Abstract:In this study, climate change impacts and their economic consequences for Atlantic Canada ground transportation network are analyzed. First, major climate change impacts in the area are identified. Second, the best economic model to evaluate consequences of the climate change impacts is chosen. Third, using the existing literature and studies that describe future climate changes in the region, various scenarios of future challenges for the regional ground transportation network are specified. Finally, economic consequences of the regional climate change impacts on the ground transportation network are evaluated. The above specified consequences are imposed on a dynamic general equilibrium model and their cumulative impacts are traced over time.

Keywords: Climate Change Impacts, Transportation, Economic Modeling, Dynamic General Equilibrium Framework

Introduction

C

urrently climate change has become one of the most serious consequences of human activities. According to the IPCC Fourth assessment report, the emission of greenhouse gases (GHG) generated by human activities is the primary cause of the climate change and especially global warming. In general, transportation is one of the areas where climate change problem is the most severe. On the one hand, with passage of time vehicle usage will result in more greenhouse gases, which would contribute to further climate change; on the other hand, climate change itself makes transportation infrastructure, vehicles and operations vulnerable to various impacts.

As a matter of fact, very little has been done in order to estimate economic losses due to climate change impacts on transportation. In general, studies on how extreme weather affects highway traffic go back to 1980s (see, for example, Asplund, 1980). And only latest decades brought us better understanding of climate change impacts on transportation. Still quantitative analysis of these impacts in the literature is very limited. There exist several qualitative summaries describing the vulnerabilities of transport-related activities (see, for example, Andrey et al 2003; Andrey and Snow 1998) and some quantitative impact analyses of climate changes on selected transportation infrastructure and operations (see, for example, Millerd 1996; McCulloch and Midgley 2001). However, there is no comprehensive, quantitative assessment of economic losses associated with the climate change impacts on transportation sector. Most of the studies are done in U.S. and Australia. Canada has different weather conditions,transportation system as well as structure of national economy.

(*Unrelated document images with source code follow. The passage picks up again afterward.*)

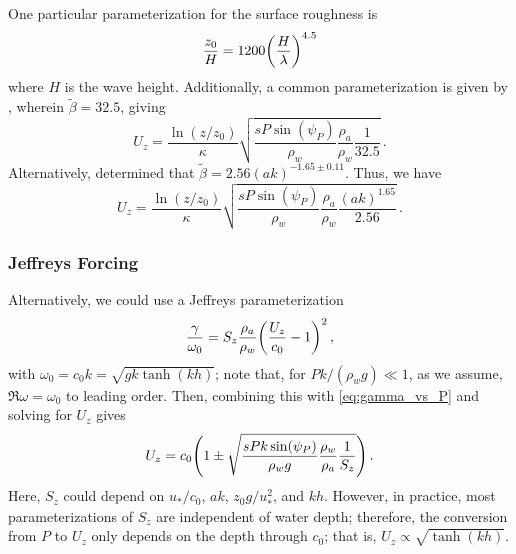 \documentclass{jfm}
\let\Oldsubsubsection\subsubsection
\renewcommand{\subsubsection}{\FloatBarrier\Oldsubsubsection}
\begin{document}
One particular parameterization for the surface roughness
is \citep{taylor2001dependence}
\begin{equation}
  \frac{z_0}{H} = 1200 \pqty{\frac{H}{\lambda}}^{4.5}
\end{equation}
where $H$ is the wave height.
Additionally, a common parameterization is given by
\citet{plant1977growth}, wherein $\tilde{\beta} = 32.5$, giving
\begin{equation}
  U_z = \frac{\ln(z/z_0)}{\kappa} \sqrt{
    \frac{s P \sin(\psi_P)}{\rho_w} \frac{\rho_a}{\rho_w}
    \frac{1}{32.5}}
    \,.
\end{equation}
Alternatively, \citet{grare2013growth} determined that $\tilde{\beta} = 2.56
(ak)^{-1.65 \pm 0.11}$.
Thus, we have
\begin{equation}
  U_z = \frac{\ln(z/z_0)}{\kappa} \sqrt{
    \frac{s P \sin(\psi_P)}{\rho_w} \frac{\rho_a}{\rho_w}
    \frac{(ak)^{1.65}}{2.56}}
    \,.
\end{equation}

\subsubsection{Jeffreys Forcing}
Alternatively, we could use a Jeffreys parameterization
\begin{equation}
  \frac{\gamma}{\omega_0} = S_z \frac{\rho_a}{\rho_w}
    \pqty{\frac{U_z}{c_0}-1}^2 \,,
\end{equation}
with $\omega_0 = c_0 k = \sqrt{gk \tanh(kh)}$; note that, for
$Pk/(\rho_w g) \ll 1$, as we assume, $\Re{\omega} = \omega_0$ to leading
order.
Then, combining this with \cref{eq:gamma_vs_P} and solving for $U_z$
gives
\begin{equation}
  U_z = c_0 \pqty{1 \pm \sqrt{\frac{s P k \sin(\psi_P)}{\rho_w g}
    \frac{\rho_w}{\rho_a} \frac{1}{S_z}}} \,.
\end{equation}
Here, $S_z$ could depend on $u_*/c_0$, $ak$, $z_0 g/u_*^2$, and $kh$.
However, in practice, most parameterizations of $S_{z}$ are independent
of water depth; therefore, the conversion from
$P$ to $U_z$ only depends on the depth through $c_0$; that is, $U_z
\propto \sqrt{\tanh(kh)}$.
\end{document}

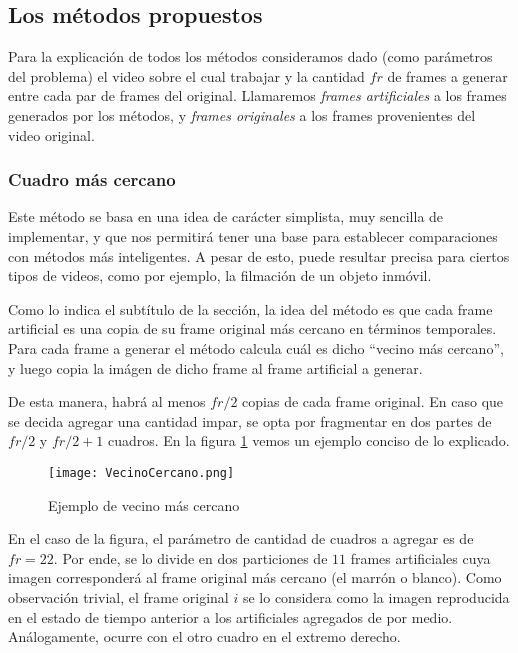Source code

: \subsection{Los m\'etodos propuestos}

Para la explicación de todos los métodos consideramos dado (como parámetros del problema) el video sobre el cual trabajar y la cantidad $fr$ de frames a generar entre cada par de frames del original. Llamaremos \emph{frames artificiales} a los frames generados por los métodos, y \emph{frames originales} a los frames provenientes del video original.

\subsubsection{Cuadro m\'as cercano}
Este m\'etodo se basa en una idea de car\'acter simplista, muy sencilla de implementar, y que nos permitirá tener una base para establecer comparaciones con métodos más inteligentes. A pesar de esto, puede resultar precisa para ciertos tipos de videos, como por ejemplo, la filmaci\'on de un objeto inmóvil.

Como lo indica el subt\'itulo de la secci\'on, la idea del método es que cada frame artificial es una copia de su frame original más cercano en términos temporales. Para cada frame a generar el método calcula cuál es dicho ``vecino más cercano'', y luego copia la im\'agen de dicho frame al frame artificial a generar. 

De esta manera, habr\'a al menos $fr/2$ copias de cada frame original. En caso que se decida agregar una cantidad impar, se opta por fragmentar en dos partes de $fr/2$ y $fr/2+1$ cuadros. En la figura \ref{fig:vecino} vemos un ejemplo conciso de lo explicado.

\begin{figure}[h!]
  \centering
    \texttt{[image: VecinoCercano.png]}
     \caption{Ejemplo de vecino m\'as cercano}\label{fig:vecino}
\end{figure}
\noindent

En el caso de la figura, el par\'ametro de cantidad de cuadros a agregar es de $fr = 22$. Por ende, se lo divide en dos particiones de $11$ frames artificiales cuya imagen corresponder\'a al frame original m\'as cercano (el marr\'on o blanco). Como observaci\'on trivial, el frame original $i$ se lo considera como la imagen reproducida en el estado de tiempo anterior a los artificiales agregados de por medio. An\'alogamente, ocurre con el otro cuadro en el extremo derecho.

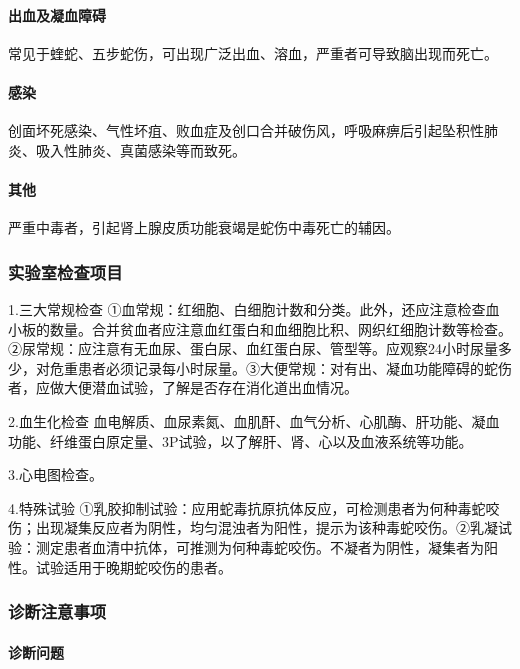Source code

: \paragraph{出血及凝血障碍}

常见于蝰蛇、五步蛇伤，可出现广泛出血、溶血，严重者可导致脑出现而死亡。

\paragraph{感染}

创面坏死感染、气性坏疽、败血症及创口合并破伤风，呼吸麻痹后引起坠积性肺炎、吸入性肺炎、真菌感染等而致死。

\paragraph{其他}

严重中毒者，引起肾上腺皮质功能衰竭是蛇伤中毒死亡的辅因。

\subsubsection{实验室检查项目}

1.三大常规检查
①血常规：红细胞、白细胞计数和分类。此外，还应注意检查血小板的数量。合并贫血者应注意血红蛋白和血细胞比积、网织红细胞计数等检查。②尿常规：应注意有无血尿、蛋白尿、血红蛋白尿、管型等。应观察24小时尿量多少，对危重患者必须记录每小时尿量。③大便常规：对有出、凝血功能障碍的蛇伤者，应做大便潜血试验，了解是否存在消化道出血情况。

2.血生化检查
血电解质、血尿素氮、血肌酐、血气分析、心肌酶、肝功能、凝血功能、纤维蛋白原定量、3P试验，以了解肝、肾、心以及血液系统等功能。

3.心电图检查。

4.特殊试验
①乳胶抑制试验：应用蛇毒抗原抗体反应，可检测患者为何种毒蛇咬伤；出现凝集反应者为阴性，均匀混浊者为阳性，提示为该种毒蛇咬伤。②乳凝试验：测定患者血清中抗体，可推测为何种毒蛇咬伤。不凝者为阴性，凝集者为阳性。试验适用于晚期蛇咬伤的患者。

\subsubsection{诊断注意事项}

\paragraph{诊断问题}

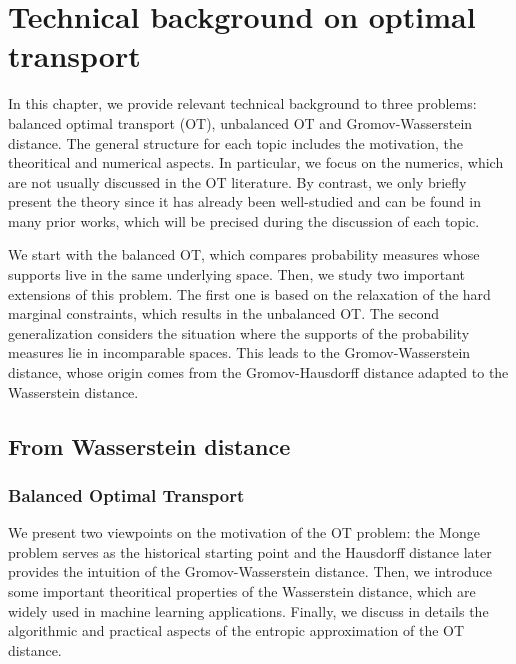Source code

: \chapter{Technical background on optimal transport}
\label{chap:1}

\renewcommand{\contentsname}{Contents}
\localtableofcontents*
{}

\hfill \break

\raggedbottom

In this chapter, we provide relevant technical background to three problems:
balanced optimal transport (OT), unbalanced OT and Gromov-Wasserstein distance.
The general structure for each topic includes the motivation, the theoritical and numerical aspects.
In particular, we focus on the numerics, which are not usually discussed in the OT literature.
By contrast, we only briefly present the theory since it has already been well-studied and
can be found in many prior works, which will be precised during the discussion of each topic.

We start with the balanced OT, which compares probability measures
whose supports live in the same underlying space. Then, we study two important extensions
of this problem. The first one is based on the relaxation of the hard marginal constraints,
which results in the unbalanced OT. The second generalization
considers the situation where the supports of the probability measures lie in
incomparable spaces. This leads to the Gromov-Wasserstein distance,
whose origin comes from the Gromov-Hausdorff distance adapted to the Wasserstein distance.

\raggedbottom

\section{From Wasserstein distance}

\subsection{Balanced Optimal Transport}

We present two viewpoints on the motivation of the OT problem:
the Monge problem serves as the historical starting point and
the Hausdorff distance later provides the intuition of the Gromov-Wasserstein distance.
Then, we introduce some important theoritical properties of the Wasserstein distance,
which are widely used in machine learning applications.
Finally, we discuss in details the algorithmic and practical aspects of the
entropic approximation of the OT distance.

This study addresses the problems mentioned above: it uses econometric methods to evaluate consequences of the climate change impacts on transportation, and it does it at regional level. In doing so, first methodology to evaluate the consequences of the climate change impacts was designed, and then this methodology was applied to the so-called New Brunswick/Nova Scotia Transport Corridor (NB/NS TC). Since climate change impacts cannot be evaluated as isolated impacts because they affect various aspects of an economic system at the same time, a dynamic General Equilibrium Model (GEM) has been built to address this issue in a dynamic interactive way.

Literature review

Atlantic Canada includes the provinces of Nova Scotia, New Brunswick, Prince Edward Island, and Newfoundland and Labrador. Atlantic Canada, where agriculture, forestry and fisheries make significant contribution to the regional economy, is especially susceptible to the climate change. The predominant concern is associated with the rising sea level as a result of climate change. However, rising sea level is not the only climate change impact in Atlantic Canada. Increasing temperature, changing precipitation patterns as well as increasing frequency of extreme weather events should be also mentioned. All these impacts affect the existing transportation system. As a result of these climate change impacts, there are some rather significant economic consequences for the regional transportation in general and the NB/NS TC in particular.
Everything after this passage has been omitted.